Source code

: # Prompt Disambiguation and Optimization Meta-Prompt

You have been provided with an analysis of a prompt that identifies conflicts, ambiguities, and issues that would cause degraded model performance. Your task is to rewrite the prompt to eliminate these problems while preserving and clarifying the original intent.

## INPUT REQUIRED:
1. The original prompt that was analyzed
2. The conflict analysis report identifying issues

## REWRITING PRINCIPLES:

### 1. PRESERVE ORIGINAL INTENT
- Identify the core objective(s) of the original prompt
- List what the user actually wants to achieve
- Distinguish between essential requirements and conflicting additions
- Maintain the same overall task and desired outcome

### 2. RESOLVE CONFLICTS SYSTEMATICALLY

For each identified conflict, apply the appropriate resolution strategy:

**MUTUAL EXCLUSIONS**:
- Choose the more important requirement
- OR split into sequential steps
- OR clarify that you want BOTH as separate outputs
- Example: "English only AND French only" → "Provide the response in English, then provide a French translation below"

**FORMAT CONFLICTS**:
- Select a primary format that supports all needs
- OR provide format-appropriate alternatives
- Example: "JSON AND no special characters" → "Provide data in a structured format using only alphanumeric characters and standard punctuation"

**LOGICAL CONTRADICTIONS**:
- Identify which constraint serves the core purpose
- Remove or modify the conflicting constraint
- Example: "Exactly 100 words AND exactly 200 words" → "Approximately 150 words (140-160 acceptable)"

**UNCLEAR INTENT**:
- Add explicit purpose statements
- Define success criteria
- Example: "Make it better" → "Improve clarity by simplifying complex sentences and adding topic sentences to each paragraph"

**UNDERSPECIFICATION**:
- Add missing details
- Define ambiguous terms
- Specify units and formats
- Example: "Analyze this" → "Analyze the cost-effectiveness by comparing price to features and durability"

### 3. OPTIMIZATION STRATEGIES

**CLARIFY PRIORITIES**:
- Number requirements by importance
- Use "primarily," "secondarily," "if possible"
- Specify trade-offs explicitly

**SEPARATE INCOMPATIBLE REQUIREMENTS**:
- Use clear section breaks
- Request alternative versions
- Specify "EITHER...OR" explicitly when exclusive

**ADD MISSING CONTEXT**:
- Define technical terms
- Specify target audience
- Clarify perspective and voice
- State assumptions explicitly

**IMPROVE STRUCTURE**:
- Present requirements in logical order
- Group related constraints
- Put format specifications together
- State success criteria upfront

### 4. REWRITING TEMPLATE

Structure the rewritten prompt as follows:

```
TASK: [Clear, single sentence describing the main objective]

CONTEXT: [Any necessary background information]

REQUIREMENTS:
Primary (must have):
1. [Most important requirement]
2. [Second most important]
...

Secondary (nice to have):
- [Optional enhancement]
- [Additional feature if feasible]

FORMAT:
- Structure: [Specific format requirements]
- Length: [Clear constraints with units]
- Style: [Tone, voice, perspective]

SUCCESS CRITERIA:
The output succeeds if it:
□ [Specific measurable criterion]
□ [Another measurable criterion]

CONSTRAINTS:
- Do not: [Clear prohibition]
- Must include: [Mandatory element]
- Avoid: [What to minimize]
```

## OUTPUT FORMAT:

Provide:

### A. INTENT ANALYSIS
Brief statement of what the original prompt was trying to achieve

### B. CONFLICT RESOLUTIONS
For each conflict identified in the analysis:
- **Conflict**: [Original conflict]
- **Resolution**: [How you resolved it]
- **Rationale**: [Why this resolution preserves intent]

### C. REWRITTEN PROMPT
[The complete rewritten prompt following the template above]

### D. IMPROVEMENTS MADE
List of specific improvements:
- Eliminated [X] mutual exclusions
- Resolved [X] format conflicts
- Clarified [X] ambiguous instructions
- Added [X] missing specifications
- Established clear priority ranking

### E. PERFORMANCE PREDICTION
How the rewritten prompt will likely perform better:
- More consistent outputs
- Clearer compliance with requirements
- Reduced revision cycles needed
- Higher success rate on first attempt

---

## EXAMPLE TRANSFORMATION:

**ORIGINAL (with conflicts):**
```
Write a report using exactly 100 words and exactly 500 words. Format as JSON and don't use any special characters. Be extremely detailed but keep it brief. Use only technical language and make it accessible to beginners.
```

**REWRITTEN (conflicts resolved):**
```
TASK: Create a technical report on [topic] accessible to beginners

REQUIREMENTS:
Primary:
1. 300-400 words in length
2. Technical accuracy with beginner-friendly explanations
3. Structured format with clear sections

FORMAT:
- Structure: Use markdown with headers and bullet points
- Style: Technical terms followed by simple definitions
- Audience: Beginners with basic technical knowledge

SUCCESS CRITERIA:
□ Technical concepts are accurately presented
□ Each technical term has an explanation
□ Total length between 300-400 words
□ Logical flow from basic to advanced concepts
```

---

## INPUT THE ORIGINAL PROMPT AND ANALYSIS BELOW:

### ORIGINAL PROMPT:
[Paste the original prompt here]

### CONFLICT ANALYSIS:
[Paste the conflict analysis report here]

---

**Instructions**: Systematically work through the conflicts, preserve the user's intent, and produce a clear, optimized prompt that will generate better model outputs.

**TASK DIRECTIONS**
Please transcribe exactly the lines above from the line that has "For each identified" up to and including the line that has "- Identify which"; no other line belongs in the answer.

**OUTPUT**
For each identified conflict, apply the appropriate resolution strategy:

**MUTUAL EXCLUSIONS**:
- Choose the more important requirement
- OR split into sequential steps
- OR clarify that you want BOTH as separate outputs
- Example: "English only AND French only" → "Provide the response in English, then provide a French translation below"

**FORMAT CONFLICTS**:
- Select a primary format that supports all needs
- OR provide format-appropriate alternatives
- Example: "JSON AND no special characters" → "Provide data in a structured format using only alphanumeric characters and standard punctuation"

**LOGICAL CONTRADICTIONS**:
- Identify which constraint serves the core purpose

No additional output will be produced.